I have the Big Eddy Float Coat for Kobi and it is excellent. The new design looks fine from what I can see. Kobi wears a Medium and it's a bit big on him. Small is probably okay for Gracie if you think she won't grow a ton more.


----------



## texasred

In boats life jackets save lives, be it you are your dog. Be carefull with them on the dogs in the warm summer months as you dog can over heat. Mainly just use them while the boats in motion.


----------



## jakersmomma

Jake spends his weekends on the boat during the summer here in Michigan. He sports the Big Eddy while the boats underway zbd the entire time we are tied up with our pals. The water is deep, he cant touch and we are out there for hours. Gives me peace of mind and he doesn't mind the jacket.


----------



## harrigab

my apologies, I think the wine must've impaired my mental capacity :-[, (although I do think some people tend to over-accessorise their dogs sometimes)


----------



## R E McCraith

Har-I understand how that can happen! When I was told Calum was scotch-started looking for him in a bottle of Glenfidich-LOL


----------



## VictoriaW

Thanks for the feedback on the Big Eddy!

And yes, should have mentioned that the jacket is for kayaking/sailing on the ocean. She'll have *plenty* of opportunity to swim without it.

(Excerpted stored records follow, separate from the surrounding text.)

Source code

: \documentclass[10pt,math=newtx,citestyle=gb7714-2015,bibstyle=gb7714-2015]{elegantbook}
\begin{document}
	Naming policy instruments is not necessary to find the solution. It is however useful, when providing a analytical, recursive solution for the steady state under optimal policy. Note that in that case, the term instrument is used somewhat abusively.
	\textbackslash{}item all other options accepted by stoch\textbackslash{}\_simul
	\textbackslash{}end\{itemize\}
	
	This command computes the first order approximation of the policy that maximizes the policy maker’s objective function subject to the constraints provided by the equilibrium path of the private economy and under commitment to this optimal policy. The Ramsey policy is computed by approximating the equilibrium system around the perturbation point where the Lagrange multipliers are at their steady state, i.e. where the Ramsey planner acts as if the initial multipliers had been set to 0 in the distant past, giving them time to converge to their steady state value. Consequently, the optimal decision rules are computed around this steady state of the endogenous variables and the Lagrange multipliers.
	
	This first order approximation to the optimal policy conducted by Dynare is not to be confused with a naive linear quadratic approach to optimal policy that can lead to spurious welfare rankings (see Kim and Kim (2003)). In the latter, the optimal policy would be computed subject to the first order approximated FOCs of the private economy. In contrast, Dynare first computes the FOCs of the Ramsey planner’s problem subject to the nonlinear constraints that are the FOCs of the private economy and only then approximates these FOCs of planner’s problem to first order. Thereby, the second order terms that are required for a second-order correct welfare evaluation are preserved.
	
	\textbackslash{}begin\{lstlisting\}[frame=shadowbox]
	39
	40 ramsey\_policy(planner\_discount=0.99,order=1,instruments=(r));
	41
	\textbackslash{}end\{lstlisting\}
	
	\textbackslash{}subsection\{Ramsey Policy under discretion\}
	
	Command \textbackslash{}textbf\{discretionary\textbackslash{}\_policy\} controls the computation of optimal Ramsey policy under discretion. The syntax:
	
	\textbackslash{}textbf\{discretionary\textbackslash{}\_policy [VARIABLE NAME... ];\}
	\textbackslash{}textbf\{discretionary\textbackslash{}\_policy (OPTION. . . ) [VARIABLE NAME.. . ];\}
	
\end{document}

My husband, kids, and I are all strong swimmers, but we still wear life jackets when boating.


----------



## hobbsy1010

Image of the new big eddy float coat.

Mrs Hobbsy


----------



## Ozkar

For boating I wouldn't go without one. I had two English Cocker Spaniels who came out in the ocean off Perth Western Australia with me. There were times when storms blew up that I was glad they had them on. I recall one particularly nasty day, where we were caught in a gale wind warning which sprung up not on the forecast. We were approximately 8 miles from the coast in a 24 foot fibreglass boat. The swell blew up to around 12 metres, with waves on top of that at another 6 metres. Wife hanging onto the Jesus bar.... Dogs sliding front to back on the slippery wet firbreglass deck as waves of water kept washing onto the deck. 

Doggy life vests are cool!  

But I agree with our Global Moderators alcohol fuelled comments................  I also am a little turned off by "accessorised" dogs!


----------



## harrigab

I am feeling suitably ashamed of myself Ozcar.....wine and forum posting is never a good idea


----------



## Mischa

harrigab said:


> I am feeling suitably ashamed of myself Ozcar.....wine and forum posting is never a good idea


No worries. 
I know it's ridiculous to dress a dog, and I still do it! ;D

It's all about being able to walk her in any and all weather. It wouldn't be possible without some warm gear. 
She doesn't mind the rain much, but the cold hits her quicker than most it seems.

So when it's -20C or lower, she's got on all of her gear. 
flat collar, e-collar, a jacket, a neck/head warmer, and boots.

She is a bit of a princess, but there aren't too many other dogs out when it's that cold.


----------



## Ozkar

Is that celcius or farenheit ? If C. then i would be rugging mine up too


----------



## harrigab

I read it as Celsius Ozkar, and so would I in those temps.


----------